Atlantic City Casino Sector Reports Profit Dip in First Quarter of 2026

Data from the nine Atlantic City casinos shows a collective gross operating profit of $104.7 million for Q1 2026 which marks a 22.9% decline compared to the same period the prior year while net revenue held steady at $725.6 million year-over-year and observers note that increased expenses for labor along with goods and services played the main role in tightening profit margins.
Two of teh properties recorded operating losses during this quarter yet overall net revenue figures remained unchanged from Q1 2025 which points to steady visitor spending across the market even as cost pressures mounted for operators.
Key Financial Metrics and Year-Over-Year Shifts
The gross operating profit total of $104.7 million reflects the combined results after operating expenses get subtracted from gaming and non-gaming revenue streams and this figure dropped notably from the previous year because labor costs rose alongside prices for goods and services that casinos rely on daily.
Net revenue stayed flat at $725.6 million which indicates that total income from slots, table games, hotel rooms, food and beverage plus other amenities did not grow or shrink in a meaningful way during the first three months of 2026 and this stability came despite the broader economic conditions affecting travel and entertainment spending.
Those who track regulatory filings from the Division of Gaming Enforcement highlight that the 22.9% profit reduction stems directly from margin compression rather than any drop in top-line revenue and this pattern shows how fixed and variable costs can outpace income growth in a mature market like Atlantic City.

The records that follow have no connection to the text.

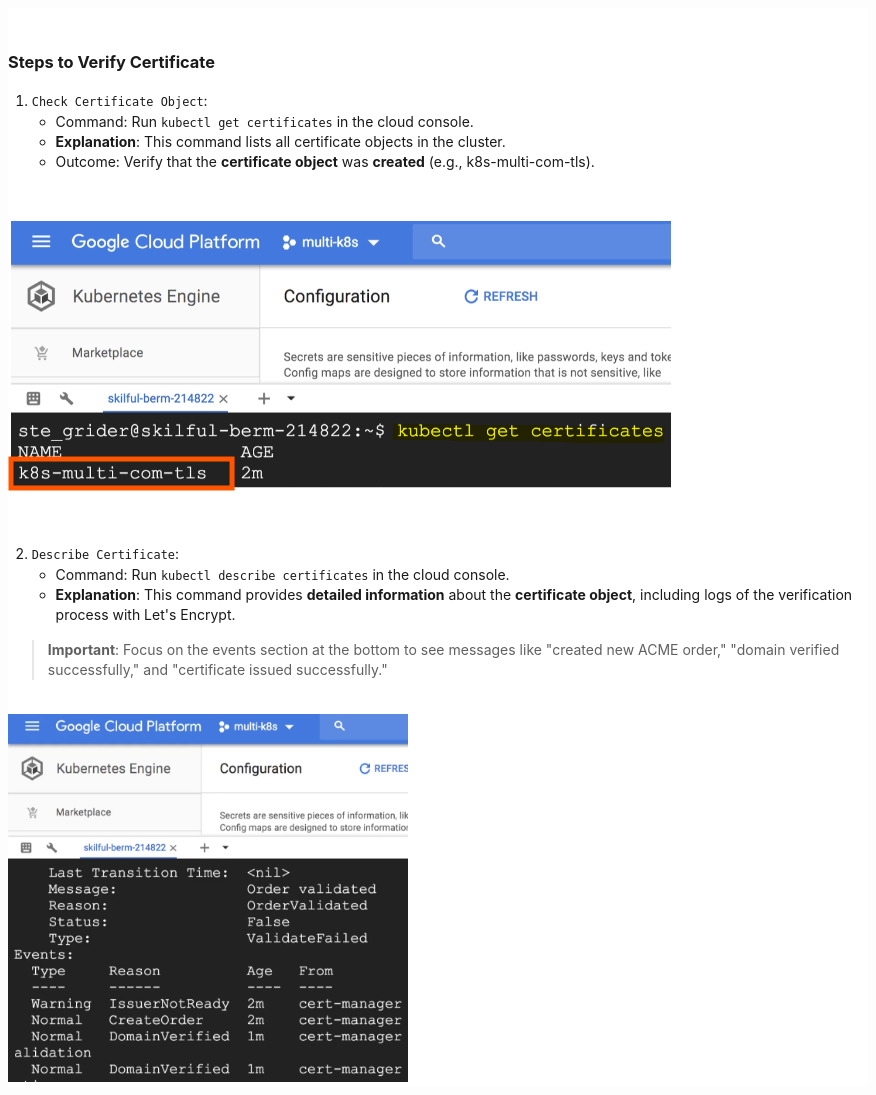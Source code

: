 <br>

### Steps to Verify Certificate
1. `Check Certificate Object`:
   * Command: Run `kubectl get certificates` in the cloud console.
   * **Explanation**: This command lists all certificate objects in the cluster.
   * Outcome: Verify that the **certificate object** was **created** (e.g., k8s-multi-com-tls).

<br>

![alt text](./images/image-366.png)

<br>

2. `Describe Certificate`:
   * Command: Run `kubectl describe certificates` in the cloud console.
   * **Explanation**: This command provides **detailed information** about the **certificate object**, including logs of the verification process with Let's Encrypt.

> **Important**: Focus on the events section at the bottom to see messages like "created new ACME order," "domain verified successfully," and "certificate issued successfully."

<Br>

<img src="./images/image-367.png" alt="alt text" width="400"/>
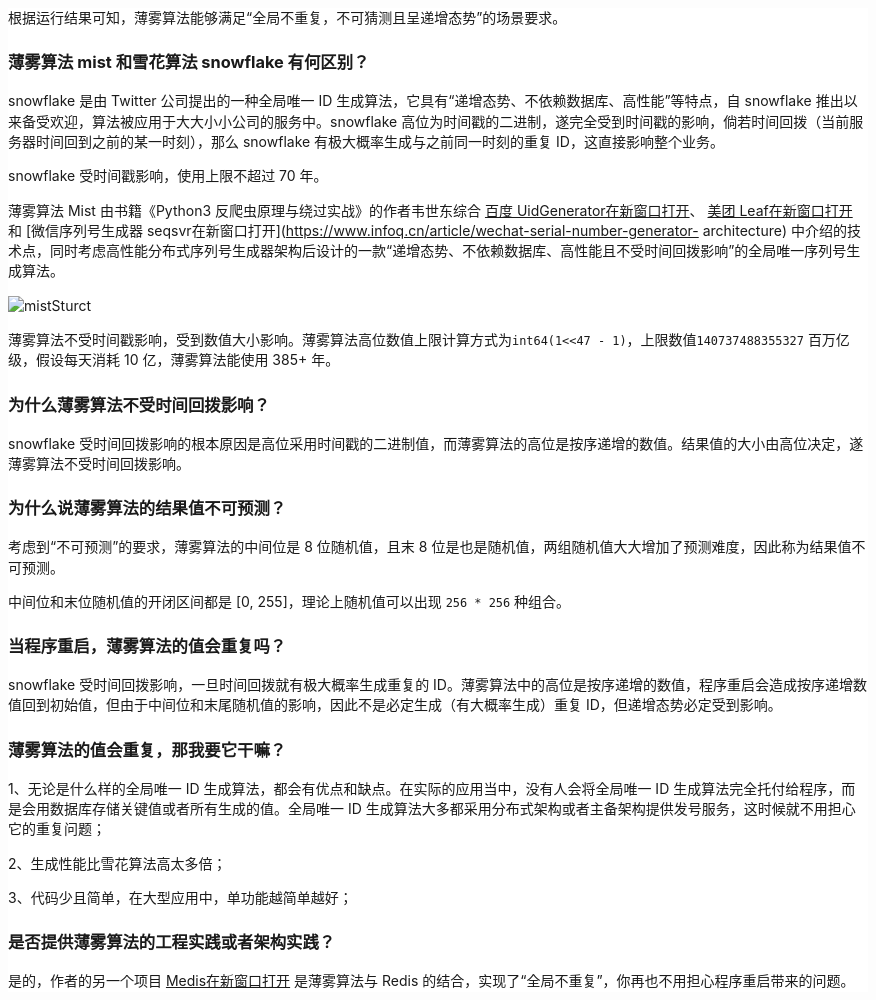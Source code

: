 根据运行结果可知，薄雾算法能够满足“全局不重复，不可猜测且呈递增态势”的场景要求。

### 薄雾算法 mist 和雪花算法 snowflake 有何区别？

snowflake 是由 Twitter 公司提出的一种全局唯一 ID 生成算法，它具有“递增态势、不依赖数据库、高性能”等特点，自 snowflake
推出以来备受欢迎，算法被应用于大大小小公司的服务中。snowflake
高位为时间戳的二进制，遂完全受到时间戳的影响，倘若时间回拨（当前服务器时间回到之前的某一时刻），那么 snowflake 有极大概率生成与之前同一时刻的重复
ID，这直接影响整个业务。

snowflake 受时间戳影响，使用上限不超过 70 年。

薄雾算法 Mist 由书籍《Python3 反爬虫原理与绕过实战》的作者韦世东综合 [百度
UidGenerator在新窗口打开](https://github.com/baidu/uid-generator)、 [美团
Leaf在新窗口打开](https://tech.meituan.com/2017/04/21/mt-leaf.html) 和 [微信序列号生成器
seqsvr在新窗口打开](https://www.infoq.cn/article/wechat-serial-number-generator-
architecture)
中介绍的技术点，同时考虑高性能分布式序列号生成器架构后设计的一款“递增态势、不依赖数据库、高性能且不受时间回拨影响”的全局唯一序列号生成算法。

![mistSturct](http://can.sfhfpc.com/7798.png)

薄雾算法不受时间戳影响，受到数值大小影响。薄雾算法高位数值上限计算方式为`int64(1<<47 - 1)`，上限数值`140737488355327`
百万亿级，假设每天消耗 10 亿，薄雾算法能使用 385+ 年。

### 为什么薄雾算法不受时间回拨影响？

snowflake
受时间回拨影响的根本原因是高位采用时间戳的二进制值，而薄雾算法的高位是按序递增的数值。结果值的大小由高位决定，遂薄雾算法不受时间回拨影响。

### 为什么说薄雾算法的结果值不可预测？

考虑到“不可预测”的要求，薄雾算法的中间位是 8 位随机值，且末 8 位是也是随机值，两组随机值大大增加了预测难度，因此称为结果值不可预测。

中间位和末位随机值的开闭区间都是 [0, 255]，理论上随机值可以出现 `256 * 256` 种组合。

### 当程序重启，薄雾算法的值会重复吗？

snowflake 受时间回拨影响，一旦时间回拨就有极大概率生成重复的
ID。薄雾算法中的高位是按序递增的数值，程序重启会造成按序递增数值回到初始值，但由于中间位和末尾随机值的影响，因此不是必定生成（有大概率生成）重复
ID，但递增态势必定受到影响。

### 薄雾算法的值会重复，那我要它干嘛？

1、无论是什么样的全局唯一 ID 生成算法，都会有优点和缺点。在实际的应用当中，没有人会将全局唯一 ID
生成算法完全托付给程序，而是会用数据库存储关键值或者所有生成的值。全局唯一 ID
生成算法大多都采用分布式架构或者主备架构提供发号服务，这时候就不用担心它的重复问题；

2、生成性能比雪花算法高太多倍；

3、代码少且简单，在大型应用中，单功能越简单越好；

### 是否提供薄雾算法的工程实践或者架构实践？

是的，作者的另一个项目 [Medis在新窗口打开](https://github.com/asyncins/medis) 是薄雾算法与 Redis
的结合，实现了“全局不重复”，你再也不用担心程序重启带来的问题。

Cost Pressures and Properties Reporting Losses
Higher labor expenses represent one major driver behind the squeezed margins because casinos must compete for workers in a tight employment market while also managing rising wages and benefits packages that have increased steadily since the post-pandemic recovery period.
Costs for goods and services added further strain as suppliers passed along their own price increases for everything from food and beverages to maintenance supplies and utilities and two casinos specifically ended the quarter in the red which means their individual operating expenses exceeded the revenue they generated during those months.
Yet the remaining seven properties maintained positive operating profits which helped keep the collective total above $100 million even after the year-over-year decline and this split performance underscores how individual management decisions and property-specific factors influence outcomes within the same regional market.
Hotel Performance Shows Modest Improvement

Occupancy rates at Atlantic City casino hotels posted modest gains during Q1 2026 while average daily room rates also edged higher which provided a small boost to non-gaming revenue and helped offset some of the pressure on overall profitability.
These hospitality metrics demonstrate that demand for overnight stays remained resilient even as gaming margins tightened and the combination of higher occupancy with increased room rates contributed to the flat net revenue result by generating additional income from hotel operations that gaming alone did not deliver.
People who follow tourism trends in the region note that these gains align with seasonal patterns where winter and early spring months see steady convention and leisure travel to the shore area and the improvements in both occupancy and rates suggest operators successfully managed pricing strategies without deterring guests.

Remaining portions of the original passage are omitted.